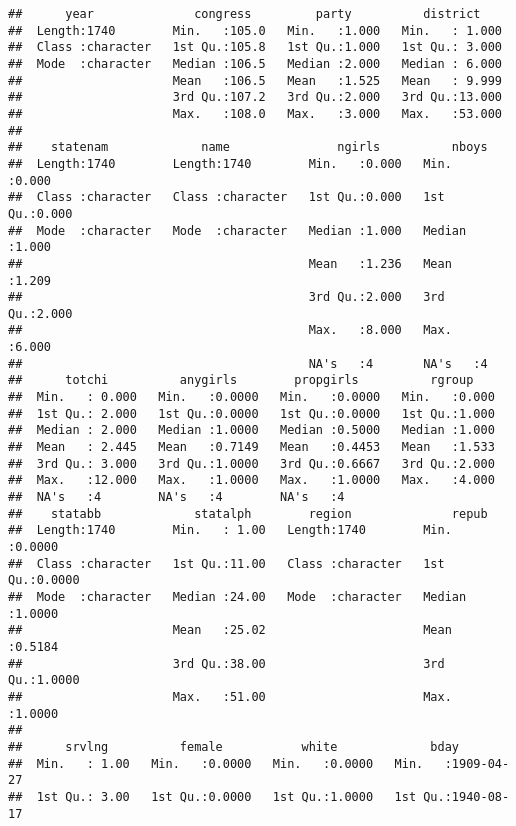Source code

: \documentclass[
]{article}
\begin{document}
\begin{verbatim}
##      year              congress         party          district     
##  Length:1740        Min.   :105.0   Min.   :1.000   Min.   : 1.000  
##  Class :character   1st Qu.:105.8   1st Qu.:1.000   1st Qu.: 3.000  
##  Mode  :character   Median :106.5   Median :2.000   Median : 6.000  
##                     Mean   :106.5   Mean   :1.525   Mean   : 9.999  
##                     3rd Qu.:107.2   3rd Qu.:2.000   3rd Qu.:13.000  
##                     Max.   :108.0   Max.   :3.000   Max.   :53.000  
##                                                                     
##    statenam             name               ngirls          nboys      
##  Length:1740        Length:1740        Min.   :0.000   Min.   :0.000  
##  Class :character   Class :character   1st Qu.:0.000   1st Qu.:0.000  
##  Mode  :character   Mode  :character   Median :1.000   Median :1.000  
##                                        Mean   :1.236   Mean   :1.209  
##                                        3rd Qu.:2.000   3rd Qu.:2.000  
##                                        Max.   :8.000   Max.   :6.000  
##                                        NA's   :4       NA's   :4      
##      totchi          anygirls        propgirls          rgroup     
##  Min.   : 0.000   Min.   :0.0000   Min.   :0.0000   Min.   :0.000  
##  1st Qu.: 2.000   1st Qu.:0.0000   1st Qu.:0.0000   1st Qu.:1.000  
##  Median : 2.000   Median :1.0000   Median :0.5000   Median :1.000  
##  Mean   : 2.445   Mean   :0.7149   Mean   :0.4453   Mean   :1.533  
##  3rd Qu.: 3.000   3rd Qu.:1.0000   3rd Qu.:0.6667   3rd Qu.:2.000  
##  Max.   :12.000   Max.   :1.0000   Max.   :1.0000   Max.   :4.000  
##  NA's   :4        NA's   :4        NA's   :4                       
##    statabb             statalph        region              repub       
##  Length:1740        Min.   : 1.00   Length:1740        Min.   :0.0000  
##  Class :character   1st Qu.:11.00   Class :character   1st Qu.:0.0000  
##  Mode  :character   Median :24.00   Mode  :character   Median :1.0000  
##                     Mean   :25.02                      Mean   :0.5184  
##                     3rd Qu.:38.00                      3rd Qu.:1.0000  
##                     Max.   :51.00                      Max.   :1.0000  
##                                                                        
##      srvlng          female           white             bday           
##  Min.   : 1.00   Min.   :0.0000   Min.   :0.0000   Min.   :1909-04-27  
##  1st Qu.: 3.00   1st Qu.:0.0000   1st Qu.:1.0000   1st Qu.:1940-08-17  

\end{verbatim}
\end{document}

========

— Work task —
All lines of the material above should be returned unchanged, but no pictures should be included.

— Solution for this problem —
Source code

: \documentclass[
]{article}
\begin{document}
\begin{verbatim}
##      year              congress         party          district     
##  Length:1740        Min.   :105.0   Min.   :1.000   Min.   : 1.000  
##  Class :character   1st Qu.:105.8   1st Qu.:1.000   1st Qu.: 3.000  
##  Mode  :character   Median :106.5   Median :2.000   Median : 6.000  
##                     Mean   :106.5   Mean   :1.525   Mean   : 9.999  
##                     3rd Qu.:107.2   3rd Qu.:2.000   3rd Qu.:13.000  
##                     Max.   :108.0   Max.   :3.000   Max.   :53.000  
##                                                                     
##    statenam             name               ngirls          nboys      
##  Length:1740        Length:1740        Min.   :0.000   Min.   :0.000  
##  Class :character   Class :character   1st Qu.:0.000   1st Qu.:0.000  
##  Mode  :character   Mode  :character   Median :1.000   Median :1.000  
##                                        Mean   :1.236   Mean   :1.209  
##                                        3rd Qu.:2.000   3rd Qu.:2.000  
##                                        Max.   :8.000   Max.   :6.000  
##                                        NA's   :4       NA's   :4      
##      totchi          anygirls        propgirls          rgroup     
##  Min.   : 0.000   Min.   :0.0000   Min.   :0.0000   Min.   :0.000  
##  1st Qu.: 2.000   1st Qu.:0.0000   1st Qu.:0.0000   1st Qu.:1.000  
##  Median : 2.000   Median :1.0000   Median :0.5000   Median :1.000  
##  Mean   : 2.445   Mean   :0.7149   Mean   :0.4453   Mean   :1.533  
##  3rd Qu.: 3.000   3rd Qu.:1.0000   3rd Qu.:0.6667   3rd Qu.:2.000  
##  Max.   :12.000   Max.   :1.0000   Max.   :1.0000   Max.   :4.000  
##  NA's   :4        NA's   :4        NA's   :4                       
##    statabb             statalph        region              repub       
##  Length:1740        Min.   : 1.00   Length:1740        Min.   :0.0000  
##  Class :character   1st Qu.:11.00   Class :character   1st Qu.:0.0000  
##  Mode  :character   Median :24.00   Mode  :character   Median :1.0000  
##                     Mean   :25.02                      Mean   :0.5184  
##                     3rd Qu.:38.00                      3rd Qu.:1.0000  
##                     Max.   :51.00                      Max.   :1.0000  
##                                                                        
##      srvlng          female           white             bday           
##  Min.   : 1.00   Min.   :0.0000   Min.   :0.0000   Min.   :1909-04-27  
##  1st Qu.: 3.00   1st Qu.:0.0000   1st Qu.:1.0000   1st Qu.:1940-08-17  

\end{verbatim}
\end{document}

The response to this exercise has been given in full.